● What the task asks: Look for the word "refersTo" in the entries and copy each line where it appears.

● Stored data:
▬▬▬▬▬▬▬▬▬▬
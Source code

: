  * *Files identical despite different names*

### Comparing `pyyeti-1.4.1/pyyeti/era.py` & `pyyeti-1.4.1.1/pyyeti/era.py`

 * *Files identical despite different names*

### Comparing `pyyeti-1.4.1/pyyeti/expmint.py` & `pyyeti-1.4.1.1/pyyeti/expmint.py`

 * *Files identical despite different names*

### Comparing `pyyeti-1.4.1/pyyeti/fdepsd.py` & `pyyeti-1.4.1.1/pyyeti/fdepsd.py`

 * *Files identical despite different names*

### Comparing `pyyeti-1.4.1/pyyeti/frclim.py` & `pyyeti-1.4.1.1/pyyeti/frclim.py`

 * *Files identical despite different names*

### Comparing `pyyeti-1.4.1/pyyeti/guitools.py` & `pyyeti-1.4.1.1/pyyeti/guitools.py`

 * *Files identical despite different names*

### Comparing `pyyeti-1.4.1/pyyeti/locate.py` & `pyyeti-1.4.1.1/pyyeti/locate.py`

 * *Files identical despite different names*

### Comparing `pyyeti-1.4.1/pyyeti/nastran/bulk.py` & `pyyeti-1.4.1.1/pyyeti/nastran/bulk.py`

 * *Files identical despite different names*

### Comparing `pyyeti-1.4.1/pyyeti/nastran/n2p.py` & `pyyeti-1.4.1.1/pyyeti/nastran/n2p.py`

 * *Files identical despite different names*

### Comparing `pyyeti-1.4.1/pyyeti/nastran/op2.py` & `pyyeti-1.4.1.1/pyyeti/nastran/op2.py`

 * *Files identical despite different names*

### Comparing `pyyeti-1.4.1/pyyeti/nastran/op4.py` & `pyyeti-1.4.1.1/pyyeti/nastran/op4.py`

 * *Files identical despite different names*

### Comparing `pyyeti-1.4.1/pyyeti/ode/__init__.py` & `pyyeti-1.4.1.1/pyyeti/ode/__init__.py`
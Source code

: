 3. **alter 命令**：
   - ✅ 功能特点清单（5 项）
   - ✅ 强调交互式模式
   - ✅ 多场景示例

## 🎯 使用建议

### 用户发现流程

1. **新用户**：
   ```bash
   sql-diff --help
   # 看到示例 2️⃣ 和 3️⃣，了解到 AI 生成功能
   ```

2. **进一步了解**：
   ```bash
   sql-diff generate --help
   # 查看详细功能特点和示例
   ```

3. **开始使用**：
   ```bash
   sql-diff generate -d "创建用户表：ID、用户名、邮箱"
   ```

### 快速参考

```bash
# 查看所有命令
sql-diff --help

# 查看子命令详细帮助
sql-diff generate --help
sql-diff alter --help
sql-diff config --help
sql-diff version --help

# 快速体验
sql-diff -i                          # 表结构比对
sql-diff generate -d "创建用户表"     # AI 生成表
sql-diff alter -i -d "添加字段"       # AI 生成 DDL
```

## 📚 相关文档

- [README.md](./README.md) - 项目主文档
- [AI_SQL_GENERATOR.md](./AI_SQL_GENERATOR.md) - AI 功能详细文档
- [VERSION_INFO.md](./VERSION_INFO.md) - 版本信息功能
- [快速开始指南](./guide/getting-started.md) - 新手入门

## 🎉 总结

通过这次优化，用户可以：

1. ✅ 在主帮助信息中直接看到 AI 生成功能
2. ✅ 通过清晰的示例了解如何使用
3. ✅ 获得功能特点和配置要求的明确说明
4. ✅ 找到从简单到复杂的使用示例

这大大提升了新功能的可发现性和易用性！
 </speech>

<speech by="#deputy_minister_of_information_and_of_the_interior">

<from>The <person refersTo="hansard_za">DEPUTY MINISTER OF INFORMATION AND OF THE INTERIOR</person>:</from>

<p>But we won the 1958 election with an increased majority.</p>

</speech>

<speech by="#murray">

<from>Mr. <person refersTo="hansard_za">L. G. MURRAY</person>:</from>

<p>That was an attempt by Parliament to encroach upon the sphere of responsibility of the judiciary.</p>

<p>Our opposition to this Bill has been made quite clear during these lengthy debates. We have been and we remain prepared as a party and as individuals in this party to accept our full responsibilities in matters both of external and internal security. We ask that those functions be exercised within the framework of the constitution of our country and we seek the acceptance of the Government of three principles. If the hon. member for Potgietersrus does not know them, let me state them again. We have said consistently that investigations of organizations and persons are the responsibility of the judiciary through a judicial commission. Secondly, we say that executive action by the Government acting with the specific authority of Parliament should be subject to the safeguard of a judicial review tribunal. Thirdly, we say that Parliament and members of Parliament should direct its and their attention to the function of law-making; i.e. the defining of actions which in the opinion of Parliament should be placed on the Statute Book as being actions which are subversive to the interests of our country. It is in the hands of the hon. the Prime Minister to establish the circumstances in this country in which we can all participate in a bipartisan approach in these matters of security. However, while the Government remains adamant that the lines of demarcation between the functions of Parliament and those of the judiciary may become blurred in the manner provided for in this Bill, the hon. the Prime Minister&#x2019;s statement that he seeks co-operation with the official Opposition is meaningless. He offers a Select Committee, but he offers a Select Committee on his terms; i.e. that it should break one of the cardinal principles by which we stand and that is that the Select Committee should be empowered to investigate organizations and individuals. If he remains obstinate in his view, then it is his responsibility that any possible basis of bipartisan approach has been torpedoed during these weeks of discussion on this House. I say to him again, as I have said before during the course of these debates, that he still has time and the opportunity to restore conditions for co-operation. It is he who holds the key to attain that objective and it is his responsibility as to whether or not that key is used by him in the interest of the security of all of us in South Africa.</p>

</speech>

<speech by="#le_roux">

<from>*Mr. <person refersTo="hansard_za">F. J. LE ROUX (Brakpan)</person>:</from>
▬▬▬▬▬▬▬▬▬▬
● Output for this task:
<from>The <person refersTo="hansard_za">DEPUTY MINISTER OF INFORMATION AND OF THE INTERIOR</person>:</from>
<from>Mr. <person refersTo="hansard_za">L. G. MURRAY</person>:</from>
<from>*Mr. <person refersTo="hansard_za">F. J. LE ROUX (Brakpan)</person>:</from>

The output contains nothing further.